Growing in irrelevance within the GOP, Rick Scott gets flamed by Florida newspapers

Senator Rick Scott’s irrelevance is almost complete. Shunned by Senate Minority Leader Mitch McConnell, and increasingly anonymous in a Florida GOP led by Ron DeSantis, Scott is on the margins.

DeSantis ability to acquire and use power in a fashion Scott was incapable of even conceiving let alone executing while he was Governor coupled with the current Governor’s hold over national conservative media and activists means Scott is a bit player in his own state party.

But that didn’t stop Scott from jumping the shark and proposing a policy agenda to get around both McConnell and DeSantis on the right – it’s so radical it’s a gift to Democrats.

Now two of Florida’s biggest papers have come down squarely against Scott in very well-crafted editorials.

Miami Herald: Rick Scott’s plan isn’t about “rescuing” America.
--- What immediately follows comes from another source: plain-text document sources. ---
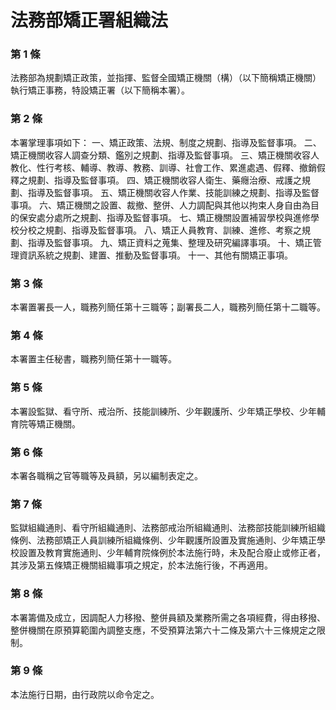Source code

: # 法務部矯正署組織法

### 第 1 條

法務部為規劃矯正政策，並指揮、監督全國矯正機關（構）（以下簡稱矯正機關）執行矯正事務，特設矯正署（以下簡稱本署）。

### 第 2 條

本署掌理事項如下：
一、矯正政策、法規、制度之規劃、指導及監督事項。
二、矯正機關收容人調查分類、鑑別之規劃、指導及監督事項。
三、矯正機關收容人教化、性行考核、輔導、教導、教務、訓導、社會工作、累進處遇、假釋、撤銷假釋之規劃、指導及監督事項。
四、矯正機關收容人衛生、藥癮治療、戒護之規劃、指導及監督事項。
五、矯正機關收容人作業、技能訓練之規劃、指導及監督事項。
六、矯正機關之設置、裁撤、整併、人力調配與其他以拘束人身自由為目的保安處分處所之規劃、指導及監督事項。
七、矯正機關設置補習學校與進修學校分校之規劃、指導及監督事項。
八、矯正人員教育、訓練、進修、考察之規劃、指導及監督事項。
九、矯正資料之蒐集、整理及研究編譯事項。
十、矯正管理資訊系統之規劃、建置、推動及監督事項。
十一、其他有關矯正事項。

### 第 3 條

本署置署長一人，職務列簡任第十三職等；副署長二人，職務列簡任第十二職等。

### 第 4 條

本署置主任秘書，職務列簡任第十一職等。

### 第 5 條

本署設監獄、看守所、戒治所、技能訓練所、少年觀護所、少年矯正學校、少年輔育院等矯正機關。

### 第 6 條

本署各職稱之官等職等及員額，另以編制表定之。

### 第 7 條

監獄組織通則、看守所組織通則、法務部戒治所組織通則、法務部技能訓練所組織條例、法務部矯正人員訓練所組織條例、少年觀護所設置及實施通則、少年矯正學校設置及教育實施通則、少年輔育院條例於本法施行時，未及配合廢止或修正者，其涉及第五條矯正機關組織事項之規定，於本法施行後，不再適用。

### 第 8 條

本署籌備及成立，因調配人力移撥、整併員額及業務所需之各項經費，得由移撥、整併機關在原預算範圍內調整支應，不受預算法第六十二條及第六十三條規定之限制。

### 第 9 條

本法施行日期，由行政院以命令定之。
It’s much more mercenary than that

  • Florida Sen. Rick Scott has an 11-point plan to “rescue” America. For the “Too Long; Didn’t Read” crowd, we’ll summarize: He’s trying to scare people silly.
  • Scott wants Floridians to be afraid and then to be angry, because that is an emotion the people in power can harness for their own political gains.
  • Scott’s plan isn’t about governing. It’s not some glorious vision for “rescuing” America. No, this is about something much more mercenary. It’s about stoking anger and division as a political strategy. It’s about getting elected and staying elected, pure and simple. And no amount of smoke and mirrors — not even from a flaming Declaration of Independence — can cover that up.

Orlando Sentinel & South Florida Sun Sentinel: Rick Scott’s un-American plan to ‘rescue America’
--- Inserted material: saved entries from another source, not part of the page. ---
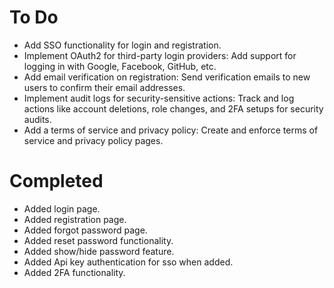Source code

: # To Do

- Add SSO functionality for login and registration.
- Implement OAuth2 for third-party login providers: Add support for logging in with Google, Facebook, GitHub, etc.
- Add email verification on registration: Send verification emails to new users to confirm their email addresses.
- Implement audit logs for security-sensitive actions: Track and log actions like account deletions, role changes, and 2FA setups for security audits.
- Add a terms of service and privacy policy: Create and enforce terms of service and privacy policy pages.

# Completed

- Added login page.
- Added registration page.
- Added forgot password page.
- Added reset password functionality.
- Added show/hide password feature.
- Added Api key authentication for sso when added.
- Added 2FA functionality.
  • Even some GOP Senate candidates privately criticized the document — and Scott’s timing. “This plan,” Scott wrote, “is not for the faint of heart.” It’s not for anyone who wants to win a Senate race this year, either.
  • The richest man in Congress demands that the roughly 50% of Americans who pay no income tax pony up, to get some “skin in the game.” Mitt Romney tried that when he ran for president in 2012. He disparaged less affluent Americans as “victims, who believe the government has a responsibility to care for them.” Romney, worth about $200 million at the time, advised them to “take personal responsibility.” How did that work out for him?

So if it was relevance Scott sought, maybe he achieved it for a fleeting moment as journalists in condemning him?